We used to get mushrooms too.  You always go after a rainstorm.  But you had to know the right one to pick.  We had one guy end up in the hospital every year.  He’d almost die from the mushrooms.

 

He believed that old wives’ tale – if you got a quarter or a fifty cent piece, it doesn’t matter what kind of coin you use, if you put it in the mushrooms while they were cooking, and it didn’t turn black, then the mushrooms were safe. 

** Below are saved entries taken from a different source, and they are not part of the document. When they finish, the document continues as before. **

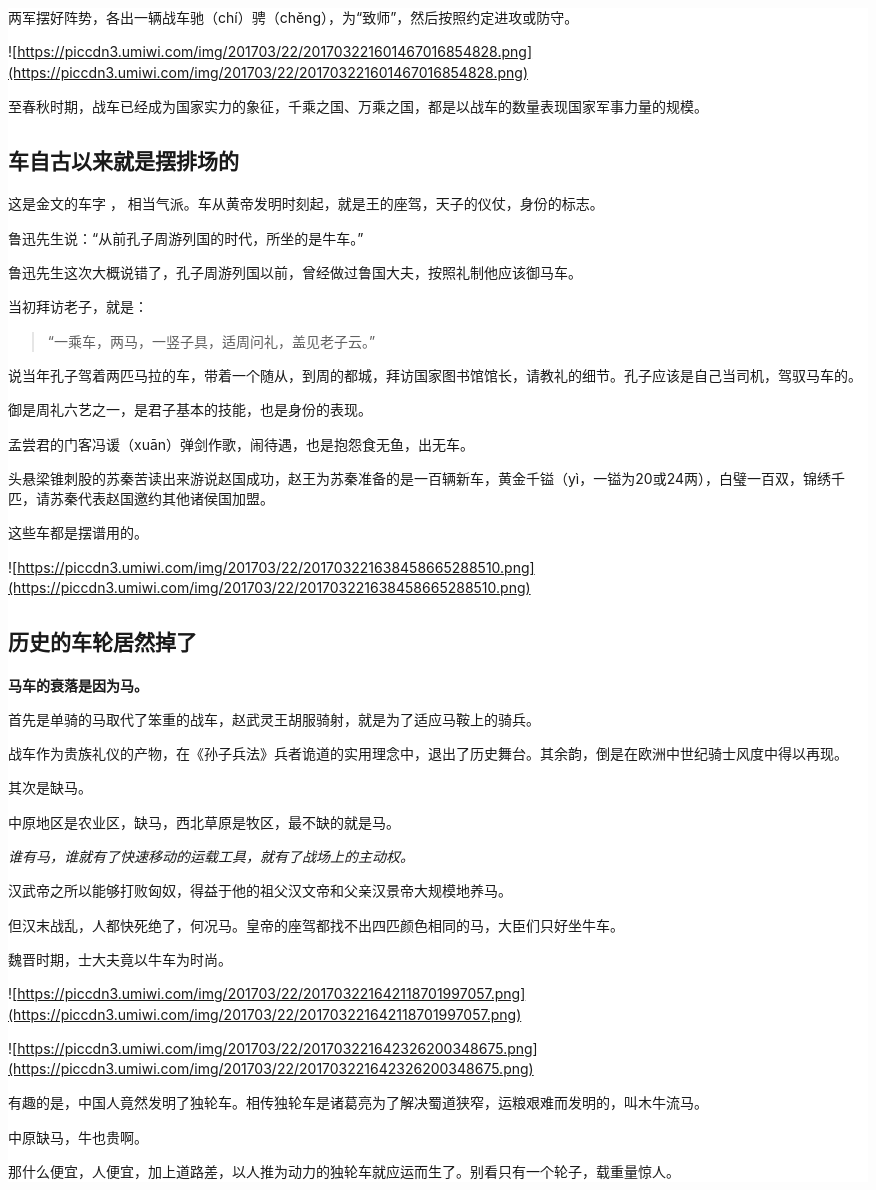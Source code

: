 两军摆好阵势，各出一辆战车驰（chí）骋（chěng），为“致师”，然后按照约定进攻或防守。

![https://piccdn3.umiwi.com/img/201703/22/201703221601467016854828.png](https://piccdn3.umiwi.com/img/201703/22/201703221601467016854828.png)

至春秋时期，战车已经成为国家实力的象征，千乘之国、万乘之国，都是以战车的数量表现国家军事力量的规模。

## 车自古以来就是摆排场的

这是金文的车字 ， 相当气派。车从黄帝发明时刻起，就是王的座驾，天子的仪仗，身份的标志。

鲁迅先生说：“从前孔子周游列国的时代，所坐的是牛车。”

鲁迅先生这次大概说错了，孔子周游列国以前，曾经做过鲁国大夫，按照礼制他应该御马车。

当初拜访老子，就是：

> “一乘车，两马，一竖子具，适周问礼，盖见老子云。”

说当年孔子驾着两匹马拉的车，带着一个随从，到周的都城，拜访国家图书馆馆长，请教礼的细节。孔子应该是自己当司机，驾驭马车的。

御是周礼六艺之一，是君子基本的技能，也是身份的表现。

孟尝君的门客冯谖（xuān）弹剑作歌，闹待遇，也是抱怨食无鱼，出无车。

头悬梁锥刺股的苏秦苦读出来游说赵国成功，赵王为苏秦准备的是一百辆新车，黄金千镒（yì，一镒为20或24两），白璧一百双，锦绣千匹，请苏秦代表赵国邀约其他诸侯国加盟。

这些车都是摆谱用的。

![https://piccdn3.umiwi.com/img/201703/22/201703221638458665288510.png](https://piccdn3.umiwi.com/img/201703/22/201703221638458665288510.png)

## 历史的车轮居然掉了

 **马车的衰落是因为马。**

首先是单骑的马取代了笨重的战车，赵武灵王胡服骑射，就是为了适应马鞍上的骑兵。

战车作为贵族礼仪的产物，在《孙子兵法》兵者诡道的实用理念中，退出了历史舞台。其余韵，倒是在欧洲中世纪骑士风度中得以再现。

其次是缺马。

中原地区是农业区，缺马，西北草原是牧区，最不缺的就是马。

 *谁有马，谁就有了快速移动的运载工具，就有了战场上的主动权。*

汉武帝之所以能够打败匈奴，得益于他的祖父汉文帝和父亲汉景帝大规模地养马。

但汉末战乱，人都快死绝了，何况马。皇帝的座驾都找不出四匹颜色相同的马，大臣们只好坐牛车。

魏晋时期，士大夫竟以牛车为时尚。

![https://piccdn3.umiwi.com/img/201703/22/201703221642118701997057.png](https://piccdn3.umiwi.com/img/201703/22/201703221642118701997057.png)

![https://piccdn3.umiwi.com/img/201703/22/201703221642326200348675.png](https://piccdn3.umiwi.com/img/201703/22/201703221642326200348675.png)

有趣的是，中国人竟然发明了独轮车。相传独轮车是诸葛亮为了解决蜀道狭窄，运粮艰难而发明的，叫木牛流马。

中原缺马，牛也贵啊。

那什么便宜，人便宜，加上道路差，以人推为动力的独轮车就应运而生了。别看只有一个轮子，载重量惊人。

 When he’d be cooking them on top of the stove, pink, white, green mushrooms, you’d say, “Oh my God! Which ones are good?” and he’d say, “I’ll show you,” and he’d take a coin and put it in, and God knows what would happen with all these chemicals, and it would come out and be shiny and clean and he’d say, “It’s good.”

 

And then you’d sit down and you’d be eatin’ pink, green, all kinds of mushrooms, and ah, every spring, it’d be in the newspaper.  He’d be at the hospital to have his stomach pumped out and every year, people would still say, “Don’t show me that trick again.  We’ve been through this.”  But every year, he’d be at the hospital.

 

 

Old Man Mohawk

 

The janitor from a court near 18 Neptune, we called him Old Man Mohawk.  I don’t know if he was Indian or not, but that was the name he had.  He lived on the first floor and he was always chasin’ kids out of the yard, but this was a court.  Old Man Mohawk, his job wasn’t really takin’ care of the place; it was just keepin’ the kids quiet.

 

I remember we had this huge tree that grew out over the garage that was there and we’d climb the tree, get the branch that hung over the garage and we’d swing out about fifty feet.  Thanks God we weren’t killed.  The girls would do it.  We’d climb the fence, jump on the tree, grab the branch, and swing out about fifty feet back and forth.

 

Mr. Conway owned a very respectable court next door and his tenants were very well to do people and here we were – troublemakers!  Nothin’ but kids, but it was his tree we were swingin’ on, so he’d complain to Old Man Mohawk, and Old Man Mohawk would come out with a broom and he’d try to hit us as we swung by on the tree branch.

 

Well, one day my mother was looking out from our apartment and she saw Old Man Mohawk and he had my little sister Marilyn, and Marilyn was about ten or twelve, and he was hitting her leg as she swung by on the tree branch about fifty feet in the air.  He’d jump up and try to swing the broom at her. 

 

Now Marilyn was scared to let go, she couldn’t get back to the barn and she was screaming, “Mama, Mama,” and my mother looked up out the window.  She was ironing, which was unfortunate, because she just pulled the iron out of the wall and “Look out now!” she threw it and got Mohawk right at the head, knocked him cold.  He recovered, but he never, he never hit Marilyn again.